Taking the entries below from the top, restate each line exactly and end with the line containing "2. The button's destination URL".

SOURCE RECORDS:
=====
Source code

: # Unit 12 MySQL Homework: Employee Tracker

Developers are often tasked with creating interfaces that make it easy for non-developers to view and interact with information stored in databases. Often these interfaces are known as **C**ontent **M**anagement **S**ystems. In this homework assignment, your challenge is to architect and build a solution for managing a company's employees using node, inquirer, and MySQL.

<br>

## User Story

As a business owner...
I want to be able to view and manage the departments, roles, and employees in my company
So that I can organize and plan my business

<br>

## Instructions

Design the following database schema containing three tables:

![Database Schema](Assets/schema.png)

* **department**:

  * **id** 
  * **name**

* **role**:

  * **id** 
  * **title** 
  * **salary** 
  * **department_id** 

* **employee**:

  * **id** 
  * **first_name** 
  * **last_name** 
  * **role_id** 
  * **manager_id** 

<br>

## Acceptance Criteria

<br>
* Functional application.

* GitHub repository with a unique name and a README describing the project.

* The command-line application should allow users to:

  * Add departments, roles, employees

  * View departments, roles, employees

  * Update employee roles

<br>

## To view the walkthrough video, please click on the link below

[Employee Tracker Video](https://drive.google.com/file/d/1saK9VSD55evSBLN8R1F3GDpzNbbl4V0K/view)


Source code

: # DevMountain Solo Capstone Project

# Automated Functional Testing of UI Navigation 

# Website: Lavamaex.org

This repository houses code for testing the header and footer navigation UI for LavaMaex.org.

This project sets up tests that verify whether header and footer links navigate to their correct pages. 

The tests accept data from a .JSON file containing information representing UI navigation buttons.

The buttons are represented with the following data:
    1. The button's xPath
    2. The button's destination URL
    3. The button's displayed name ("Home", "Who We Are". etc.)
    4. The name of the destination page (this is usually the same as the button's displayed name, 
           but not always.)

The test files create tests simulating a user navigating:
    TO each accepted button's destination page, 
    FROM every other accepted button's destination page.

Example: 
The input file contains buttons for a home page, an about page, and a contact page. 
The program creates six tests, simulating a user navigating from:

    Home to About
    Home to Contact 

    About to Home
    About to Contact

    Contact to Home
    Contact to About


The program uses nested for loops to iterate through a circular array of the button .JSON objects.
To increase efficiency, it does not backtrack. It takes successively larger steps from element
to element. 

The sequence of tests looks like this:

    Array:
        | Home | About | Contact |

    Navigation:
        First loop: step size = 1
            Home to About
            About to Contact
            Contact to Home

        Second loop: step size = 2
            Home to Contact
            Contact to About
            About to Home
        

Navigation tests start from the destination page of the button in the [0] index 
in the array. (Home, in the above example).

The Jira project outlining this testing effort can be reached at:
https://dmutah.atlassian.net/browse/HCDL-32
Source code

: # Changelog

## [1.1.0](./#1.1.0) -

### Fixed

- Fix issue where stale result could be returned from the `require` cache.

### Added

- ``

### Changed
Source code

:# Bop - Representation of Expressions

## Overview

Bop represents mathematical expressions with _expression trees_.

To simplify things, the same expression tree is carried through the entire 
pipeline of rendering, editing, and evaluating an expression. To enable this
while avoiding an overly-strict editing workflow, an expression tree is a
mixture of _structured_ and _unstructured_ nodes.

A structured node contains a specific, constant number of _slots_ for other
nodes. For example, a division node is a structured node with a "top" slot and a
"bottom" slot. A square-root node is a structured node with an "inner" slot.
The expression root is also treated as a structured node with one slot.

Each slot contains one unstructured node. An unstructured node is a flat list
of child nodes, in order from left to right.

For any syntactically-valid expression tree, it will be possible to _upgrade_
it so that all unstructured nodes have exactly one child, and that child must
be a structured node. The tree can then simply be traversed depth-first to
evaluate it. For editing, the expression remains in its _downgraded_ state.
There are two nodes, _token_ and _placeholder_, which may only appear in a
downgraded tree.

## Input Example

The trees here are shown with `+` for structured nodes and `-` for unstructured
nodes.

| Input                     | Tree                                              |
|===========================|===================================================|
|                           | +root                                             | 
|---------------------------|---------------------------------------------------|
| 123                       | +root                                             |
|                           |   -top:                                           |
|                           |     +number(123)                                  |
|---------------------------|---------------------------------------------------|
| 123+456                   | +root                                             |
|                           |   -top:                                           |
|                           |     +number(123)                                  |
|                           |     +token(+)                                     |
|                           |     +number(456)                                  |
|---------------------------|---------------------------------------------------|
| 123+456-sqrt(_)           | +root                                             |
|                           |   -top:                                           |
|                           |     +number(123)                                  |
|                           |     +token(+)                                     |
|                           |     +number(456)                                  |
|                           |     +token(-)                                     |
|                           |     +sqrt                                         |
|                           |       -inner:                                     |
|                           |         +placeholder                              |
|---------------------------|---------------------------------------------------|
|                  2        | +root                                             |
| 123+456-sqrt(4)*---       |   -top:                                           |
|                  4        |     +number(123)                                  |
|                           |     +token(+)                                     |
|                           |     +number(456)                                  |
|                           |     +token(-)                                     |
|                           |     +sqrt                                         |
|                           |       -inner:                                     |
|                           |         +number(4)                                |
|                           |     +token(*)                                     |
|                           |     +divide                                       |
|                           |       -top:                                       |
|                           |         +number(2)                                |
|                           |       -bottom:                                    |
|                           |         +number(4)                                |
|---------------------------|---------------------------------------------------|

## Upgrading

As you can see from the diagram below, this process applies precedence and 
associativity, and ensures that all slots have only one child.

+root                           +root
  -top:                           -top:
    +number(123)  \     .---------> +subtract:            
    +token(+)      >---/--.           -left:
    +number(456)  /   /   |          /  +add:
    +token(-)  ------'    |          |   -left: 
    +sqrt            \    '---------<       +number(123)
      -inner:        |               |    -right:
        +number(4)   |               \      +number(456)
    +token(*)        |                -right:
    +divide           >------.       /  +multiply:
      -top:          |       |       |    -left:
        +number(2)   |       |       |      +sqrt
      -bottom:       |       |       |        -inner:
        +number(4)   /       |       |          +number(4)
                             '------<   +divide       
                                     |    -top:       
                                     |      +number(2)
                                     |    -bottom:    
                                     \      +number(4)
=====
SOLUTION BELOW:
Source code

: # Unit 12 MySQL Homework: Employee Tracker

Developers are often tasked with creating interfaces that make it easy for non-developers to view and interact with information stored in databases. Often these interfaces are known as **C**ontent **M**anagement **S**ystems. In this homework assignment, your challenge is to architect and build a solution for managing a company's employees using node, inquirer, and MySQL.

<br>

## User Story

As a business owner...
I want to be able to view and manage the departments, roles, and employees in my company
So that I can organize and plan my business

<br>

## Instructions

Design the following database schema containing three tables:

![Database Schema](Assets/schema.png)

* **department**:

  * **id** 
  * **name**

* **role**:

  * **id** 
  * **title** 
  * **salary** 
  * **department_id** 

* **employee**:

  * **id** 
  * **first_name** 
  * **last_name** 
  * **role_id** 
  * **manager_id** 

<br>

## Acceptance Criteria

<br>
* Functional application.

* GitHub repository with a unique name and a README describing the project.

* The command-line application should allow users to:

  * Add departments, roles, employees

  * View departments, roles, employees

  * Update employee roles

<br>

## To view the walkthrough video, please click on the link below

[Employee Tracker Video](https://drive.google.com/file/d/1saK9VSD55evSBLN8R1F3GDpzNbbl4V0K/view)


Source code

: # DevMountain Solo Capstone Project

# Automated Functional Testing of UI Navigation 

# Website: Lavamaex.org

This repository houses code for testing the header and footer navigation UI for LavaMaex.org.

This project sets up tests that verify whether header and footer links navigate to their correct pages. 

The tests accept data from a .JSON file containing information representing UI navigation buttons.

The buttons are represented with the following data:
    1. The button's xPath
    2. The button's destination URL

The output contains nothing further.